▸ **WHAT YOU ARE ASKED TO DO**
Everything in the listing below from the line containing "Listening to state" through the line containing "## The state model" must be repeated exactly; the remaining lines are not wanted.

START RECORDED INFORMATION

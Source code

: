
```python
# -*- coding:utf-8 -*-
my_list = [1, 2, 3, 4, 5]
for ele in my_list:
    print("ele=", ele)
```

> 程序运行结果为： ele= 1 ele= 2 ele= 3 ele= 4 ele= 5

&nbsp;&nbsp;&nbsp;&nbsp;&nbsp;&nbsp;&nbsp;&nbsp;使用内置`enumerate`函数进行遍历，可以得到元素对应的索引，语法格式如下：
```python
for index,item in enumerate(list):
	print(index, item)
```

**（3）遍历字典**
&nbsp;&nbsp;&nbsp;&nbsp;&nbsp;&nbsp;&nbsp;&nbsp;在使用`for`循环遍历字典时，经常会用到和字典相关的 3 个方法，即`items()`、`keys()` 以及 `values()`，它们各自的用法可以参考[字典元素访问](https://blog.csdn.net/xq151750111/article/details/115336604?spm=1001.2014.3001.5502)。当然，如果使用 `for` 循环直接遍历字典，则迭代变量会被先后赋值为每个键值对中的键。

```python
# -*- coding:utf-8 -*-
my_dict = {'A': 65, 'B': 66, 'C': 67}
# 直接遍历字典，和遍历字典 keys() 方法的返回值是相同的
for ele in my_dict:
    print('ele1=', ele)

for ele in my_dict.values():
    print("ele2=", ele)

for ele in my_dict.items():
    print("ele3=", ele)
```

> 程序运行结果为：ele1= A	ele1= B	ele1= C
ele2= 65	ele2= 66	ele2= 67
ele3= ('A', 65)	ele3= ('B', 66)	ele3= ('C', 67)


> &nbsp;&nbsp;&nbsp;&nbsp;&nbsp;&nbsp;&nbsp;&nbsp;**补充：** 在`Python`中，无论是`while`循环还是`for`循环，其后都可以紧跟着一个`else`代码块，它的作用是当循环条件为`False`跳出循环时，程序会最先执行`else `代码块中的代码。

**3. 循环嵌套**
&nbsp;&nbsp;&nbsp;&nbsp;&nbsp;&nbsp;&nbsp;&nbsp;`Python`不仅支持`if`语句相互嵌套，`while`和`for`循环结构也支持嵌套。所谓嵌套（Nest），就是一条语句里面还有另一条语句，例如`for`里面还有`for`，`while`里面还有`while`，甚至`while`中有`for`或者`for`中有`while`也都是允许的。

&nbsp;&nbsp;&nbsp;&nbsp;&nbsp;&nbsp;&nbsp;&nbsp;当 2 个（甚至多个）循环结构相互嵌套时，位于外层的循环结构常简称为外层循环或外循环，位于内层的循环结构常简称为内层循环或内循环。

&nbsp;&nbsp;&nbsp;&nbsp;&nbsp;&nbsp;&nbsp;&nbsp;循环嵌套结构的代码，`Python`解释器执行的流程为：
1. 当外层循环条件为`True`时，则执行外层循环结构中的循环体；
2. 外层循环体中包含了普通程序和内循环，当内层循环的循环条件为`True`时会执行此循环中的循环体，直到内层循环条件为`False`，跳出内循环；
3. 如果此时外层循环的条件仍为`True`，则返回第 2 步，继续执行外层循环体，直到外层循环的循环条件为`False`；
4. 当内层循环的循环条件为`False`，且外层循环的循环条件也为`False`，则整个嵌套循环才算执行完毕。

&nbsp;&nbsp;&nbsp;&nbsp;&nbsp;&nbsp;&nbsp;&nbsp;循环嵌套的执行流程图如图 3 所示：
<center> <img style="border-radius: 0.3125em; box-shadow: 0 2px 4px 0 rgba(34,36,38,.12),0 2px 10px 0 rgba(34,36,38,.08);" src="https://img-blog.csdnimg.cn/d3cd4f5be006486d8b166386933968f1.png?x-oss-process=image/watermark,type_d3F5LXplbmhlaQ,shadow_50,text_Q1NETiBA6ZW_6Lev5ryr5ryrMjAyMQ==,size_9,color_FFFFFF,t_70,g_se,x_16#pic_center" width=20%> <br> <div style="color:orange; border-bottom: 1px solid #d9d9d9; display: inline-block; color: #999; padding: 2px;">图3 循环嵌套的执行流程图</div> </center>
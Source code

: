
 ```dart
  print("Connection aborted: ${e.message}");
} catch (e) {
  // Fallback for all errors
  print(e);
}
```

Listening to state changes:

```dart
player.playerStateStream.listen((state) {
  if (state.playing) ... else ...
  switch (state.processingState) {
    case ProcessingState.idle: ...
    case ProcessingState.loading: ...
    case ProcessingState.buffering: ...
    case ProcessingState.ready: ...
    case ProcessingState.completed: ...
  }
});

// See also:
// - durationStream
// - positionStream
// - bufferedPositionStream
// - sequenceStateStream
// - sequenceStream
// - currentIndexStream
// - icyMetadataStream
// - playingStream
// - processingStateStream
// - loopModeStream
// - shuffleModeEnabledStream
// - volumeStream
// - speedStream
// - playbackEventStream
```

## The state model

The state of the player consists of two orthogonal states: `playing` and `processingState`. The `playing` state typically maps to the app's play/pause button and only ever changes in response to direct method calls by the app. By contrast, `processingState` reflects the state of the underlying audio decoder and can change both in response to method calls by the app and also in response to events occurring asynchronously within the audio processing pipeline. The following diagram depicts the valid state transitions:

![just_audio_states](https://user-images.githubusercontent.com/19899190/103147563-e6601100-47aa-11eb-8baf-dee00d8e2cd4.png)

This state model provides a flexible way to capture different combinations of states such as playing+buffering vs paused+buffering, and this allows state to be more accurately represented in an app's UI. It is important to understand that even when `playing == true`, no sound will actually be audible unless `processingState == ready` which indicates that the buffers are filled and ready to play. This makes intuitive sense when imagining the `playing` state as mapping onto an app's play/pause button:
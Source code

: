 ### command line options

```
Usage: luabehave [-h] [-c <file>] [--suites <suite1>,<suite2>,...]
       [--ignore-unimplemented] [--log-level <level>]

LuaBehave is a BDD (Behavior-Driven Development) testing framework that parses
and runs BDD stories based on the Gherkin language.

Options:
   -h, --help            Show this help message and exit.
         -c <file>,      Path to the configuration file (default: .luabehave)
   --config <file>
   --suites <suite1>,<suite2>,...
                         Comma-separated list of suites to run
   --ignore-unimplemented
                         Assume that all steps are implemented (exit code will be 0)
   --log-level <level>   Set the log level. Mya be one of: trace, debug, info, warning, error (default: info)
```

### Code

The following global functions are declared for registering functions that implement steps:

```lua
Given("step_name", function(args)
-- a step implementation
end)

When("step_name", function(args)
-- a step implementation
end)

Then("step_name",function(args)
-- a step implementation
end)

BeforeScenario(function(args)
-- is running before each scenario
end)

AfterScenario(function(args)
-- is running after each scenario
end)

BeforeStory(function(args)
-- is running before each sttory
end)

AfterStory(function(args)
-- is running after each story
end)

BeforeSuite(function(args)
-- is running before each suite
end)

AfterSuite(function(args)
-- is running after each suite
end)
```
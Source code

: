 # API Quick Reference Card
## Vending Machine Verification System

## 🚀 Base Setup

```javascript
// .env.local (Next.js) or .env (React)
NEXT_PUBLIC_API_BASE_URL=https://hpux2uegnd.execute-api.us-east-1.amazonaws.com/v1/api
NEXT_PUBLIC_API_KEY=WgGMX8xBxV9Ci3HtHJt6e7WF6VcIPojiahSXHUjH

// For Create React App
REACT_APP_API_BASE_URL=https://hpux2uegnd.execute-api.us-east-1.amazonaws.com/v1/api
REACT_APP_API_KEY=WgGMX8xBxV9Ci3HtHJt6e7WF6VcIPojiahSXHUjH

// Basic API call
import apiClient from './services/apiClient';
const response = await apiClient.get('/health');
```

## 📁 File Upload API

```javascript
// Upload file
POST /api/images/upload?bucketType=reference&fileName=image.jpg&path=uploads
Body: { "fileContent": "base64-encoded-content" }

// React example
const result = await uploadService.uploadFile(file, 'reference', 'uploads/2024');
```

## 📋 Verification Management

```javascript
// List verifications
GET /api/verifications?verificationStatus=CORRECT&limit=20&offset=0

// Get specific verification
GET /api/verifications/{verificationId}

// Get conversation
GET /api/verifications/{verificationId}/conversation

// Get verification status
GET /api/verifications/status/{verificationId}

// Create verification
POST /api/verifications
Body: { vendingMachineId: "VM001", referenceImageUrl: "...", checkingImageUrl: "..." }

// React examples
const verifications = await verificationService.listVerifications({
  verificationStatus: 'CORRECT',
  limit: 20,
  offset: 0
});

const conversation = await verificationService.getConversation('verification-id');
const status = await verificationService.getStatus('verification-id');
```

END RECORDED INFORMATION

▸ **TASK OUTPUT**
Listening to state changes:

```dart
player.playerStateStream.listen((state) {
  if (state.playing) ... else ...
  switch (state.processingState) {
    case ProcessingState.idle: ...
    case ProcessingState.loading: ...
    case ProcessingState.buffering: ...
    case ProcessingState.ready: ...
    case ProcessingState.completed: ...
  }
});

// See also:
// - durationStream
// - positionStream
// - bufferedPositionStream
// - sequenceStateStream
// - sequenceStream
// - currentIndexStream
// - icyMetadataStream
// - playingStream
// - processingStateStream
// - loopModeStream
// - shuffleModeEnabledStream
// - volumeStream
// - speedStream
// - playbackEventStream
```

## The state model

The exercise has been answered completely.